I am participating in a clinical trial; what are my rights?
As a participant, you have the right:
• to participate voluntarily, without coercion or consequences if you do not participate;
• to leave the trial at any time;
• to receive treatment with the drug under investigation free of charge, and usually to medical examinations free of charge in the context of the clinical trial;
• to reimbursement of any expenses, which is evaluated by the ethics committees and serves as compensation for expenses incurred and for the time spent participating in the trial; the reimbursement of expenses is not determined on the basis of potential risk;
• to all the information necessary to give your consent before any procedure;
• to clear and understandable answers to your questions;
• to be informed immediately, even after the start of the trial, in the event of new data becoming available that could have an impact on your decision to participate;
• to care that is administered in complete safety, while respecting your beliefs;
• to confidential and anonymous treatment of your data;
• to insurance paid for by the sponsor of the trial.
I am participating in a clinical trial; what are my obligations?
As a participant, you commit:
• to provide truthful and complete information about your health status and medical history and any treatments you have received;
• to comply with the clinical trial protocol and to cooperate with medical personnel;
• to attend appointments and additional evaluations, which may be very detailed.
What are the obligations of the clinical trial organiser?
The medical team at the research centre plays an important role in supporting, monitoring and informing participants. This role does not cease to exist when the trial ends.
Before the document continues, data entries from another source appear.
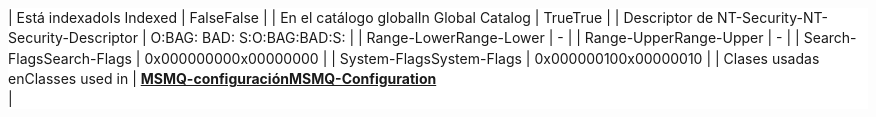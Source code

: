 | <span data-ttu-id="98552-253">Está indexado</span><span class="sxs-lookup"><span data-stu-id="98552-253">Is Indexed</span></span>             | <span data-ttu-id="98552-254">False</span><span class="sxs-lookup"><span data-stu-id="98552-254">False</span></span>                                                        |
| <span data-ttu-id="98552-255">En el catálogo global</span><span class="sxs-lookup"><span data-stu-id="98552-255">In Global Catalog</span></span>      | <span data-ttu-id="98552-256">True</span><span class="sxs-lookup"><span data-stu-id="98552-256">True</span></span>                                                         |
| <span data-ttu-id="98552-257">Descriptor de NT-Security-</span><span class="sxs-lookup"><span data-stu-id="98552-257">NT-Security-Descriptor</span></span> | <span data-ttu-id="98552-258">O:BAG: BAD: S:</span><span class="sxs-lookup"><span data-stu-id="98552-258">O:BAG:BAD:S:</span></span>                                                 |
| <span data-ttu-id="98552-259">Range-Lower</span><span class="sxs-lookup"><span data-stu-id="98552-259">Range-Lower</span></span>            | \-                                                           |
| <span data-ttu-id="98552-260">Range-Upper</span><span class="sxs-lookup"><span data-stu-id="98552-260">Range-Upper</span></span>            | \-                                                           |
| <span data-ttu-id="98552-261">Search-Flags</span><span class="sxs-lookup"><span data-stu-id="98552-261">Search-Flags</span></span>           | <span data-ttu-id="98552-262">0x00000000</span><span class="sxs-lookup"><span data-stu-id="98552-262">0x00000000</span></span>                                                   |
| <span data-ttu-id="98552-263">System-Flags</span><span class="sxs-lookup"><span data-stu-id="98552-263">System-Flags</span></span>           | <span data-ttu-id="98552-264">0x00000010</span><span class="sxs-lookup"><span data-stu-id="98552-264">0x00000010</span></span>                                                   |
| <span data-ttu-id="98552-265">Clases usadas en</span><span class="sxs-lookup"><span data-stu-id="98552-265">Classes used in</span></span>        | [<span data-ttu-id="98552-266">**MSMQ-configuración**</span><span class="sxs-lookup"><span data-stu-id="98552-266">**MSMQ-Configuration**</span></span>](c-msmqconfiguration.md)<br/> |



 

 





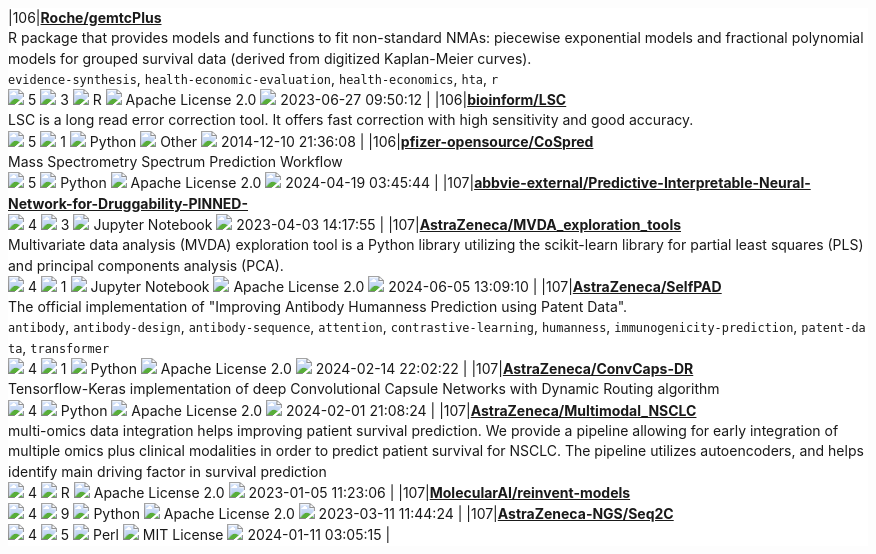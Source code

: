 |106|[**Roche/gemtcPlus**](https://github.com/Roche/gemtcPlus)<br>R package that provides models and functions to fit non-standard NMAs: piecewise exponential models and fractional polynomial models for grouped survival data (derived from digitized Kaplan-Meier curves).<br>`evidence-synthesis`, `health-economic-evaluation`, `health-economics`, `hta`, `r`<br><img src='https://github.com/HubTou/topgh/blob/main/icons/gstars.png'> 5 <img src='https://github.com/HubTou/topgh/blob/main/icons/forks.png'> 3 <img src='https://github.com/HubTou/topgh/blob/main/icons/code.png'> R <img src='https://github.com/HubTou/topgh/blob/main/icons/license.png'> Apache License 2.0 <img src='https://github.com/HubTou/topgh/blob/main/icons/last.png'> 2023-06-27 09:50:12 |
|106|[**bioinform/LSC**](https://github.com/bioinform/LSC)<br>LSC is a long read error correction tool. It offers fast correction with high sensitivity and good accuracy.<br><img src='https://github.com/HubTou/topgh/blob/main/icons/gstars.png'> 5 <img src='https://github.com/HubTou/topgh/blob/main/icons/forks.png'> 1 <img src='https://github.com/HubTou/topgh/blob/main/icons/code.png'> Python <img src='https://github.com/HubTou/topgh/blob/main/icons/license.png'> Other <img src='https://github.com/HubTou/topgh/blob/main/icons/last.png'> 2014-12-10 21:36:08 |
|106|[**pfizer-opensource/CoSpred**](https://github.com/pfizer-opensource/CoSpred)<br>Mass Spectrometry Spectrum Prediction Workflow<br><img src='https://github.com/HubTou/topgh/blob/main/icons/gstars.png'> 5 <img src='https://github.com/HubTou/topgh/blob/main/icons/code.png'> Python <img src='https://github.com/HubTou/topgh/blob/main/icons/license.png'> Apache License 2.0 <img src='https://github.com/HubTou/topgh/blob/main/icons/last.png'> 2024-04-19 03:45:44 |
|107|[**abbvie-external/Predictive-Interpretable-Neural-Network-for-Druggability-PINNED-**](https://github.com/abbvie-external/Predictive-Interpretable-Neural-Network-for-Druggability-PINNED-)<br><img src='https://github.com/HubTou/topgh/blob/main/icons/gstars.png'> 4 <img src='https://github.com/HubTou/topgh/blob/main/icons/forks.png'> 3 <img src='https://github.com/HubTou/topgh/blob/main/icons/code.png'> Jupyter Notebook <img src='https://github.com/HubTou/topgh/blob/main/icons/last.png'> 2023-04-03 14:17:55 |
|107|[**AstraZeneca/MVDA_exploration_tools**](https://github.com/AstraZeneca/MVDA_exploration_tools)<br>Multivariate data analysis (MVDA) exploration tool is a Python library utilizing the scikit-learn library for partial least squares (PLS) and principal components analysis (PCA).<br><img src='https://github.com/HubTou/topgh/blob/main/icons/gstars.png'> 4 <img src='https://github.com/HubTou/topgh/blob/main/icons/forks.png'> 1 <img src='https://github.com/HubTou/topgh/blob/main/icons/code.png'> Jupyter Notebook <img src='https://github.com/HubTou/topgh/blob/main/icons/license.png'> Apache License 2.0 <img src='https://github.com/HubTou/topgh/blob/main/icons/last.png'> 2024-06-05 13:09:10 |
|107|[**AstraZeneca/SelfPAD**](https://github.com/AstraZeneca/SelfPAD)<br>The official implementation of "Improving Antibody Humanness Prediction using Patent Data".<br>`antibody`, `antibody-design`, `antibody-sequence`, `attention`, `contrastive-learning`, `humanness`, `immunogenicity-prediction`, `patent-data`, `transformer`<br><img src='https://github.com/HubTou/topgh/blob/main/icons/gstars.png'> 4 <img src='https://github.com/HubTou/topgh/blob/main/icons/forks.png'> 1 <img src='https://github.com/HubTou/topgh/blob/main/icons/code.png'> Python <img src='https://github.com/HubTou/topgh/blob/main/icons/license.png'> Apache License 2.0 <img src='https://github.com/HubTou/topgh/blob/main/icons/last.png'> 2024-02-14 22:02:22 |
|107|[**AstraZeneca/ConvCaps-DR**](https://github.com/AstraZeneca/ConvCaps-DR)<br>Tensorflow-Keras implementation of deep Convolutional Capsule Networks with Dynamic Routing algorithm<br><img src='https://github.com/HubTou/topgh/blob/main/icons/gstars.png'> 4 <img src='https://github.com/HubTou/topgh/blob/main/icons/code.png'> Python <img src='https://github.com/HubTou/topgh/blob/main/icons/license.png'> Apache License 2.0 <img src='https://github.com/HubTou/topgh/blob/main/icons/last.png'> 2024-02-01 21:08:24 |
|107|[**AstraZeneca/Multimodal_NSCLC**](https://github.com/AstraZeneca/Multimodal_NSCLC)<br>multi-omics data integration helps improving patient survival prediction. We provide a pipeline allowing for early integration of multiple omics plus clinical modalities in order to predict patient survival for NSCLC. The pipeline utilizes autoencoders, and helps identify main driving factor in survival prediction<br><img src='https://github.com/HubTou/topgh/blob/main/icons/gstars.png'> 4 <img src='https://github.com/HubTou/topgh/blob/main/icons/code.png'> R <img src='https://github.com/HubTou/topgh/blob/main/icons/license.png'> Apache License 2.0 <img src='https://github.com/HubTou/topgh/blob/main/icons/last.png'> 2023-01-05 11:23:06 |
|107|[**MolecularAI/reinvent-models**](https://github.com/MolecularAI/reinvent-models)<br><img src='https://github.com/HubTou/topgh/blob/main/icons/gstars.png'> 4 <img src='https://github.com/HubTou/topgh/blob/main/icons/forks.png'> 9 <img src='https://github.com/HubTou/topgh/blob/main/icons/code.png'> Python <img src='https://github.com/HubTou/topgh/blob/main/icons/license.png'> Apache License 2.0 <img src='https://github.com/HubTou/topgh/blob/main/icons/last.png'> 2023-03-11 11:44:24 |
|107|[**AstraZeneca-NGS/Seq2C**](https://github.com/AstraZeneca-NGS/Seq2C)<br><img src='https://github.com/HubTou/topgh/blob/main/icons/gstars.png'> 4 <img src='https://github.com/HubTou/topgh/blob/main/icons/forks.png'> 5 <img src='https://github.com/HubTou/topgh/blob/main/icons/code.png'> Perl <img src='https://github.com/HubTou/topgh/blob/main/icons/license.png'> MIT License <img src='https://github.com/HubTou/topgh/blob/main/icons/last.png'> 2024-01-11 03:05:15 |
The clinical investigator is required to explain all aspects of the trial as fully and comprehensibly as possible. This enables you as a potential participant to have with all the information available to decide whether to participate. This will be recorded in a document that you are required to sign as a trial participant. This informed consent describes in an understandable way how the trial will proceed and the process you will follow as a participant. This document also describes your rights and obligations as a participant.
The organiser of a trial must also have "no fault" insurance in place. This means that you as a participant are covered by insurance even if the investigator was not at fault.